Danke für den Hinweis.

Ich gehörte vor dieser Änderung zu den verhassten 19er und 29er PVP Twinkern.
Deshalb ist mir das Warten auf Invites schon noch im Gedächtnis geblieben. Das 
da nur ober RoXXors rumrennen stört mich nicht weiter ... bin ja schnell einer von 
denen. Mir gefällt vor allem an den PVP-Twinks das sie im Low Level Bereich 
versuchen das maximale aus den vorhandenen Möglichkeiten heraus zu holen, 
und das ist weit aus weniger als im End Content. Das ist auch der Grund wieso 
in den Bereichen nicht alle Klassen gleich vertreten sind.
Wichtig ist dabei das das Equip nicht wieder nach einem halben Jahr veraltet ist 
und neu aufgebaut werden muss.

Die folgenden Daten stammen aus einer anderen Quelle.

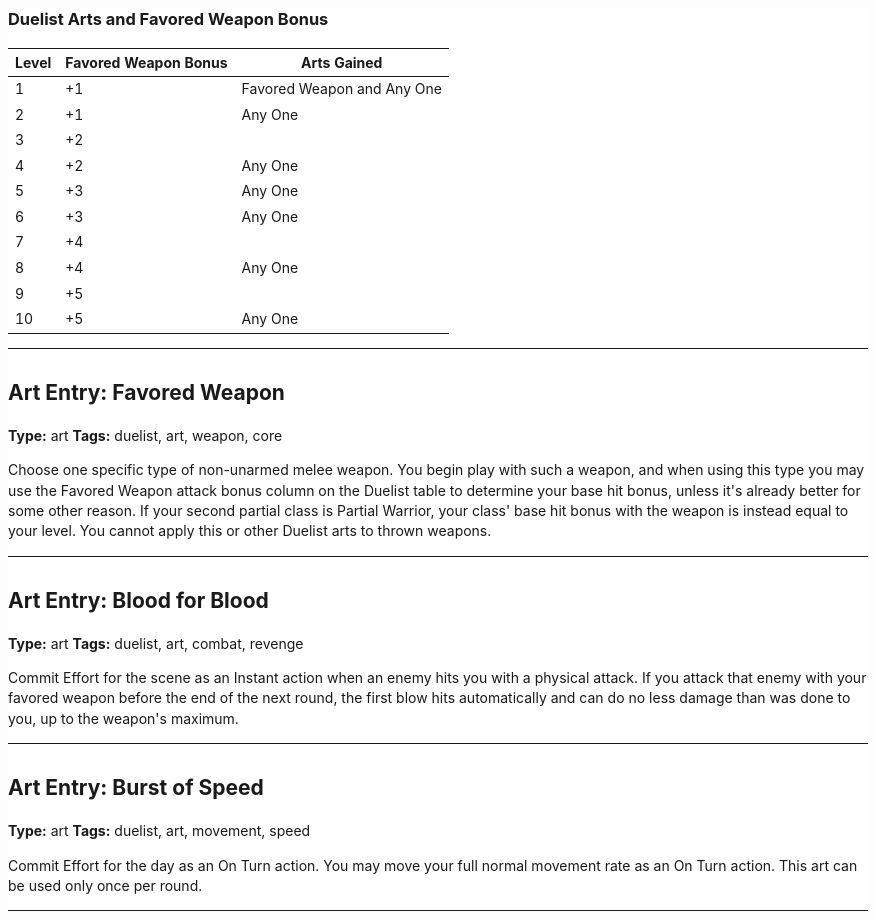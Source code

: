 ### Duelist Arts and Favored Weapon Bonus

| Level | Favored Weapon Bonus | Arts Gained |
|-------|---------------------|-------------|
| 1 | +1 | Favored Weapon and Any One |
| 2 | +1 | Any One |
| 3 | +2 | |
| 4 | +2 | Any One |
| 5 | +3 | Any One |
| 6 | +3 | Any One |
| 7 | +4 | |
| 8 | +4 | Any One |
| 9 | +5 | |
| 10 | +5 | Any One |

---

## Art Entry: Favored Weapon
**Type:** art
**Tags:** duelist, art, weapon, core

Choose one specific type of non-unarmed melee weapon. You begin play with such a weapon, and when using this type you may use the Favored Weapon attack bonus column on the Duelist table to determine your base hit bonus, unless it's already better for some other reason. If your second partial class is Partial Warrior, your class' base hit bonus with the weapon is instead equal to your level. You cannot apply this or other Duelist arts to thrown weapons.

---

## Art Entry: Blood for Blood
**Type:** art
**Tags:** duelist, art, combat, revenge

Commit Effort for the scene as an Instant action when an enemy hits you with a physical attack. If you attack that enemy with your favored weapon before the end of the next round, the first blow hits automatically and can do no less damage than was done to you, up to the weapon's maximum.

---

## Art Entry: Burst of Speed
**Type:** art
**Tags:** duelist, art, movement, speed

Commit Effort for the day as an On Turn action. You may move your full normal movement rate as an On Turn action. This art can be used only once per round.

---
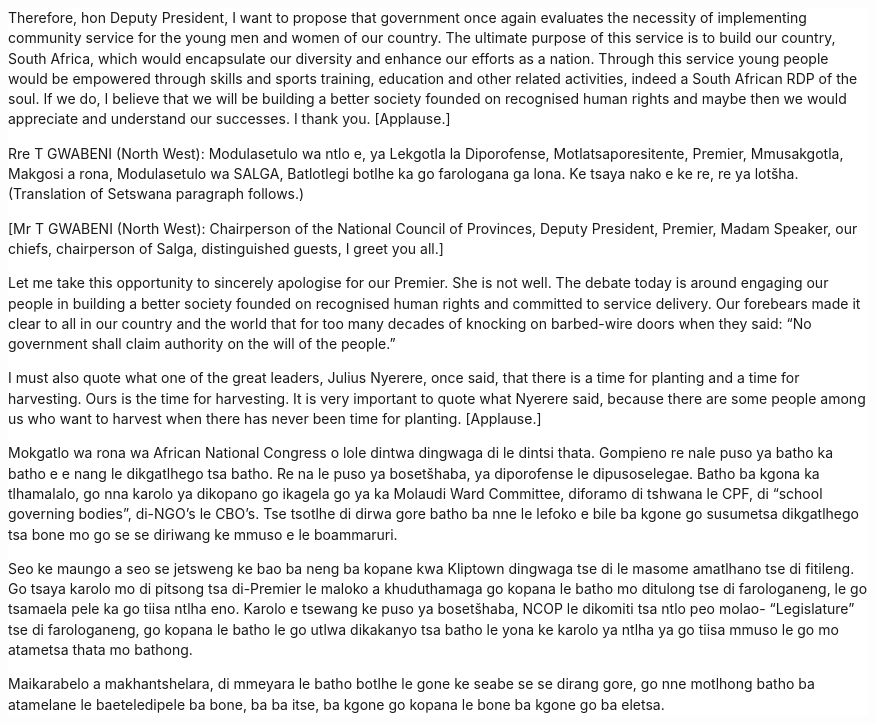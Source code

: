 Therefore, hon Deputy President, I want to propose that government once
again evaluates the necessity of implementing community service for the
young men and women of our country. The ultimate purpose of this service is
to build our country, South Africa, which would encapsulate our diversity
and enhance our efforts as a nation. Through this service young people
would be empowered through skills and sports training, education and other
related activities, indeed a South African RDP of the soul. If we do, I
believe that we will be building a better society founded on recognised
human rights and maybe then we would appreciate and understand our
successes. I thank you. [Applause.]

Rre T GWABENI (North West): Modulasetulo wa ntlo e, ya Lekgotla la
Diporofense, Motlatsaporesitente, Premier, Mmusakgotla, Makgosi a rona,
Modulasetulo wa SALGA, Batlotlegi botlhe ka go farologana ga lona. Ke tsaya
nako e ke re, re ya lotšha. (Translation of Setswana paragraph follows.)

[Mr T GWABENI (North West): Chairperson of the National Council of
Provinces, Deputy President, Premier, Madam Speaker, our chiefs,
chairperson of Salga, distinguished guests, I greet you all.]

Let me take this opportunity to sincerely apologise for our Premier. She is
not well. The debate today is around engaging our people in building a
better society founded on recognised human rights and committed to service
delivery. Our forebears made it clear to all in our country and the world
that for too many decades of knocking on barbed-wire doors when they said:
“No government shall claim authority on the will of the people.”

I must also quote what one of the great leaders, Julius Nyerere, once said,
that there is a time for planting and a time for harvesting. Ours is the
time for harvesting. It is very important to quote what Nyerere said,
because there are some people among us who want to harvest when there has
never been time for planting. [Applause.]

Mokgatlo wa rona wa African National Congress o lole dintwa dingwaga di le
dintsi thata. Gompieno re nale puso ya batho ka batho e e nang le
dikgatlhego tsa batho. Re na le puso ya bosetšhaba, ya diporofense le
dipusoselegae. Batho ba kgona ka tlhamalalo, go nna karolo ya dikopano go
ikagela go ya ka Molaudi Ward Committee, diforamo di tshwana le CPF, di
“school governing bodies”, di-NGO’s le CBO’s. Tse tsotlhe di dirwa gore
batho ba nne le lefoko e bile ba kgone go susumetsa dikgatlhego tsa bone mo
go se se diriwang ke mmuso e le boammaruri.

Seo ke maungo a seo se jetsweng ke bao ba neng ba kopane kwa Kliptown
dingwaga tse di le masome amatlhano tse di fitileng. Go tsaya karolo mo di
pitsong tsa di-Premier le maloko a khuduthamaga go kopana le batho mo
ditulong tse di farologaneng, le go tsamaela pele ka go tiisa ntlha eno.
Karolo e tsewang ke puso ya bosetšhaba, NCOP le dikomiti tsa ntlo peo molao-
“Legislature” tse di farologaneng, go kopana le batho le go utlwa dikakanyo
tsa batho le yona ke karolo ya ntlha ya go tiisa mmuso le go mo atametsa
thata mo bathong.

Maikarabelo a makhantshelara, di mmeyara le batho botlhe le gone ke seabe
se se dirang gore, go nne motlhong batho ba atamelane le baeteledipele ba
bone, ba ba itse, ba kgone go kopana le bone ba kgone go ba eletsa.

Sondern ich kann immer mal wieder einfach drauf 
los zocken kann ohne Gedanken über das Equip machen zu müssen. 

Gruß Sano


----------



## Wolfmania (6. Oktober 2011)

Stimmt Sano - also wirst Du dann Jäger oder Schurke ?  Gestern abend ein BG mit 7 Schurken bei den Allis und danach ein BG mit 7 Jägern bei den Hordlern...iwie schon krank :-)


----------



## Snee (6. Oktober 2011)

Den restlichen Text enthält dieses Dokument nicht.